С дебютным полным метром, снятым в 34 года, ван Дормаль выиграл в Канне «Золотую камеру» и, в общем, довольно громко заявил о себе. С одной стороны, «Тото-герой» не производит впечатление новаторской картины (целая галерея образов и способ нарратива перекочевали сюда из короткометражки ван Дормаля È pericoloso sporgersi, вышедшей в 1984 году). С другой — трудно представить себе какого-нибудь, скажем, Гондри без «Тото-героя» в багаже посмотренных (и любимых) фильмов. У «Тото» — все плюсы и минусы яркого дебюта: это и свежесть идей, и обычное в подобных случаях стремление вложить в первую работу буквально всё, что созрело за годы вольной и невольной подготовки к ней. Но, снимая первый фильм как последний, ван Дормаль не только повторяет достижения и симпатичные ошибки самых эффектных дебютов в истории кино, но и декларирует свое отношение к жизни: чудом выжив после тяжелейшей родовой травмы, режиссер, по его собственному признанию, воспринимает свою участь как некий прекрасный и как бы незаслуженный дар. В этом свете идея «Тото» — погоня за собственной судьбой и сомнение в том, что ты живешь своей жизнью, а не чьей-то чужой (а твою собственную судьбу кто-то беззастенчиво присвоил) — представляется стройной и логичной. Несколько мешает воспринимать ее таковой без упомянутого бэкграунда невероятная плотность повествования (особенно в первой половине картины), но от этой аритмии ван Дормель так никогда и не избавится, так что и ее можно записать в составляющие творческого метода.

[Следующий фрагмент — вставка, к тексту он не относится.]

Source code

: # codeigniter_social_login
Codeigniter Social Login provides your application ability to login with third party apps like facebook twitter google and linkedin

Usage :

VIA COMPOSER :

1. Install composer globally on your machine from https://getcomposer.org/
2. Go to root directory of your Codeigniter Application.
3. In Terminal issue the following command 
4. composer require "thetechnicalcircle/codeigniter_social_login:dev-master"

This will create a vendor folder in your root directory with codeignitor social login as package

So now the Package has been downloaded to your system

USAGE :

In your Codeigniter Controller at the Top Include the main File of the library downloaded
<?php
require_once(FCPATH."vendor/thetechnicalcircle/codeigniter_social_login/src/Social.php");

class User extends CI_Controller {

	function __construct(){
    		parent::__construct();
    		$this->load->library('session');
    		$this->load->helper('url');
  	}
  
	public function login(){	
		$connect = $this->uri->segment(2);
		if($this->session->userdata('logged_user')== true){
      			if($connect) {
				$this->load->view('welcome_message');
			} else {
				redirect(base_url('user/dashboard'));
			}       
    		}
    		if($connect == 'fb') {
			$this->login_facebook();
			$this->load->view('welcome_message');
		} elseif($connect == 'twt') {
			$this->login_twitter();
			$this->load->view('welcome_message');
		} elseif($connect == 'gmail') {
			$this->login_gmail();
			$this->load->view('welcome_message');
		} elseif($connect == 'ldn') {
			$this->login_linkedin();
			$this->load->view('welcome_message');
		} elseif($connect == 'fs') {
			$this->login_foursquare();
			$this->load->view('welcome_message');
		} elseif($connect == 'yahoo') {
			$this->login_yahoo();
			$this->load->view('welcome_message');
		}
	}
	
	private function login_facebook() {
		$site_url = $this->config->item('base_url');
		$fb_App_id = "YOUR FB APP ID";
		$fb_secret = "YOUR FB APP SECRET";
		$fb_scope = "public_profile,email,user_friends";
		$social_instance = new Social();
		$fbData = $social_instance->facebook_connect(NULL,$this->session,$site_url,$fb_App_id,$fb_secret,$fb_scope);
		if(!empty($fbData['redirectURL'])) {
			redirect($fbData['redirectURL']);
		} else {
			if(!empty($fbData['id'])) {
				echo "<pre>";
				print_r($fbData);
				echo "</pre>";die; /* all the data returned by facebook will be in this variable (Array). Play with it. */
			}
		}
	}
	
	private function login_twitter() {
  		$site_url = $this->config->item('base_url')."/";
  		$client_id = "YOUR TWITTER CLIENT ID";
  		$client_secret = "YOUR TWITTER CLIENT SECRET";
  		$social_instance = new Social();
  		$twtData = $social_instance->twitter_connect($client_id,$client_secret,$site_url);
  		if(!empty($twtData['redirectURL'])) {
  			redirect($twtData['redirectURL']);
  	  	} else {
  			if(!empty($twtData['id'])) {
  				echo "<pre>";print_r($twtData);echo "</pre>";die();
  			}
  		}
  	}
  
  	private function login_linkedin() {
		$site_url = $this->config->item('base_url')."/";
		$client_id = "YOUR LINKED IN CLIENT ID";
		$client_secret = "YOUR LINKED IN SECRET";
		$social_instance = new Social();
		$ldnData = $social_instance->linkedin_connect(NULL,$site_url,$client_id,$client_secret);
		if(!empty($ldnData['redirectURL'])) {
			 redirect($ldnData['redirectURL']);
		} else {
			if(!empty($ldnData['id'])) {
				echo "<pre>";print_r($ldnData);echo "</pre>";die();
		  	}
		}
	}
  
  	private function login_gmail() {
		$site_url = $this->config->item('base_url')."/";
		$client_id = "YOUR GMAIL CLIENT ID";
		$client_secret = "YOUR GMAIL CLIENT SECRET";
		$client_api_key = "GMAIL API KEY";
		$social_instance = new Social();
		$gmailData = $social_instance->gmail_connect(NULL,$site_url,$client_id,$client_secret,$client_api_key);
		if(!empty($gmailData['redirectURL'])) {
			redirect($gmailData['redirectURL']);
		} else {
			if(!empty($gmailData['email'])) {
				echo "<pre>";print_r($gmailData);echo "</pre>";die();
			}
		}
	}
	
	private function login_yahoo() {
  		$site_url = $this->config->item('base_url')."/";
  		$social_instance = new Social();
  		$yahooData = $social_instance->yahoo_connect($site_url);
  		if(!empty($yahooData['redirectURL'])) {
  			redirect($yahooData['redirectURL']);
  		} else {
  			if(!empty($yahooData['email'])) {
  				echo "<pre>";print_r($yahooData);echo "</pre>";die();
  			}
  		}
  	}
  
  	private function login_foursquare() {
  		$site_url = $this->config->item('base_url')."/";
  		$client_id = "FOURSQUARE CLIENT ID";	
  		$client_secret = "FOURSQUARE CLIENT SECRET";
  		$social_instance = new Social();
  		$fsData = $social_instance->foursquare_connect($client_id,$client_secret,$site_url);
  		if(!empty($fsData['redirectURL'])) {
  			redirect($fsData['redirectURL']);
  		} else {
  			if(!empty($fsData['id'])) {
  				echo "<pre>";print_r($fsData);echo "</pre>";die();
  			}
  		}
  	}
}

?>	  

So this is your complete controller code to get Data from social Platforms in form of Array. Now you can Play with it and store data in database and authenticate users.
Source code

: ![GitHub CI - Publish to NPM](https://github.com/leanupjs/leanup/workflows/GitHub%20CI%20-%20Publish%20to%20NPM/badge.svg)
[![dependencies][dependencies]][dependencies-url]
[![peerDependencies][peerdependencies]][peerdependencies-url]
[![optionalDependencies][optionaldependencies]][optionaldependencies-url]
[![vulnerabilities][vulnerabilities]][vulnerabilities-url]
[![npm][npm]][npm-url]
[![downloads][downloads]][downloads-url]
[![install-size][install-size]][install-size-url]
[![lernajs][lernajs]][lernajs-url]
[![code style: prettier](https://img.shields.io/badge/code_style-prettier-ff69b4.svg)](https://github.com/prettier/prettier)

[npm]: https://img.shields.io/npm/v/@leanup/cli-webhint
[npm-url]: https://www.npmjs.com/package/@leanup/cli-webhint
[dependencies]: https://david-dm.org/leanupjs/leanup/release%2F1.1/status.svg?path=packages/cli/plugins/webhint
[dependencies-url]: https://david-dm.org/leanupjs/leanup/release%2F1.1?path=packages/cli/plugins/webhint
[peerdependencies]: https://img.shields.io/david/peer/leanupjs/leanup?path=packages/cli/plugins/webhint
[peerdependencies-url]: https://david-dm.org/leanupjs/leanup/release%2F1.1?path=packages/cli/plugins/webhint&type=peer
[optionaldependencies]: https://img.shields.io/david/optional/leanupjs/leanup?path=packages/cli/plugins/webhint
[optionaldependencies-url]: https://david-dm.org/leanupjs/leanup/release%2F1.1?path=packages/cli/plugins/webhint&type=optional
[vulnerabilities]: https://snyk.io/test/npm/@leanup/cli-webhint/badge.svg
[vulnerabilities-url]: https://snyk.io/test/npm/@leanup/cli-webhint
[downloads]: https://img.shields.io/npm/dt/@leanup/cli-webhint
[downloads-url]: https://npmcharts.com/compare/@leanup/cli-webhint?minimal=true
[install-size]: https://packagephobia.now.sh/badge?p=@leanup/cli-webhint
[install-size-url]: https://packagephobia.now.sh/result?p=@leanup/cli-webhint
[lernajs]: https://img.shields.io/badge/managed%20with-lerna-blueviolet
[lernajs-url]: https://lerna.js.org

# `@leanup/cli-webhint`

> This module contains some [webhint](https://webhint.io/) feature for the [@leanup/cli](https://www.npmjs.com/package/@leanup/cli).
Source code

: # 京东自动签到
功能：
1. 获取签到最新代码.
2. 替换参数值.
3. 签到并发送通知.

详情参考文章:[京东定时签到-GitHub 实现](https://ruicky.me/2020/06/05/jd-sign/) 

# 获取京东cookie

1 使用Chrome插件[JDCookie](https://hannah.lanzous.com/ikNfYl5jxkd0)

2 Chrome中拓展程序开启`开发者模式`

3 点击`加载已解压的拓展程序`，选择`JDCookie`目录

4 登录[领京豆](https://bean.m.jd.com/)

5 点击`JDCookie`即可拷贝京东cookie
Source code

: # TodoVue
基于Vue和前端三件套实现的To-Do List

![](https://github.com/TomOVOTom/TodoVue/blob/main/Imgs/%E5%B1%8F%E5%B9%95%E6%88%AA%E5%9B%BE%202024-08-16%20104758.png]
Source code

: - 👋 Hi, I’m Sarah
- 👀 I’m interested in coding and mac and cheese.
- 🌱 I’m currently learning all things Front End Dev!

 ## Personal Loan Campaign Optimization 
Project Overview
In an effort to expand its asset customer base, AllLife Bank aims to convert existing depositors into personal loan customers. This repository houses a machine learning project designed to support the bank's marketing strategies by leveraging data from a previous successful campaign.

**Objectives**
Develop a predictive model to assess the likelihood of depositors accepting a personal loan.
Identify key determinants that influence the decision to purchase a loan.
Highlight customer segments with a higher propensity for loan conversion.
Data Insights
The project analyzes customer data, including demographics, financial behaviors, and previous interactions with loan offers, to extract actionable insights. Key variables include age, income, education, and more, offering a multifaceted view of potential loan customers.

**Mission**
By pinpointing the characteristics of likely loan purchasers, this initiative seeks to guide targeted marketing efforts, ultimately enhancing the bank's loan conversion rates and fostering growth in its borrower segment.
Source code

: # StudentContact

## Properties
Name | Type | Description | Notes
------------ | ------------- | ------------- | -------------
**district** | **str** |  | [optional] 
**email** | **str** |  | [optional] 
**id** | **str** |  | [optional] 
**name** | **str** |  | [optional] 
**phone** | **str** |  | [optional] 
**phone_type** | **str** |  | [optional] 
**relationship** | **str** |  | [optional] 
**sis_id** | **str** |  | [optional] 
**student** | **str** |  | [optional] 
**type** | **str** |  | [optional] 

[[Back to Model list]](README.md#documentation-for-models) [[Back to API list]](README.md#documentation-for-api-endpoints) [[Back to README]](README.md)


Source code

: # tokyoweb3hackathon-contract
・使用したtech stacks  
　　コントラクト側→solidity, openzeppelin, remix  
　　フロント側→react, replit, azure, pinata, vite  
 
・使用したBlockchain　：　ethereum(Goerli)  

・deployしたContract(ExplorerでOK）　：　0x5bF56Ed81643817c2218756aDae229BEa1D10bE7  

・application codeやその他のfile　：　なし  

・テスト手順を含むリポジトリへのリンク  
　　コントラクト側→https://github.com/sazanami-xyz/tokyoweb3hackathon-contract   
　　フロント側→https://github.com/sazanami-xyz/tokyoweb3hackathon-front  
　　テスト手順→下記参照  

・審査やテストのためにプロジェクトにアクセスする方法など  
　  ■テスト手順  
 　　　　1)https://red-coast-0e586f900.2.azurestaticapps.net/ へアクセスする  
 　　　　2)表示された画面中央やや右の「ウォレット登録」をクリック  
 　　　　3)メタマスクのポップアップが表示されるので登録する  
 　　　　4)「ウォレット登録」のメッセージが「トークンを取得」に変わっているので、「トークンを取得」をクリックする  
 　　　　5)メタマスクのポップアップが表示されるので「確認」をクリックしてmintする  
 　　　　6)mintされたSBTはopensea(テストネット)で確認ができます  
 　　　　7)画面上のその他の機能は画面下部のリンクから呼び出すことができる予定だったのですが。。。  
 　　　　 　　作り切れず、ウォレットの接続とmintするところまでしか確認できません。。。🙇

«День восьмой»/ Le huitième jour, 1996
Бизнес-коуч Гарри (Даниэль Отой) в дождливую ночь подбирает на шоссе Жоржа (Паскаль Дюкенн) — молодого человека с синдромом Дауна, сбежавшего из интерната. С этого момента жизнь обоих, как принято в подобных духоподъемных историях о неожиданной дружбе, начнет меняться. Гарри (разведенному, работающему по инерции и безуспешно пытающемуся организовать общение с двумя дочками), кажется, только и нужна была возня с беспокойным, требующим внимания и особого отношения к себе большим ребенком, а Жоржу, четыре года назад потерявшему мать, не хватало человека, которого он мог бы назвать своим другом.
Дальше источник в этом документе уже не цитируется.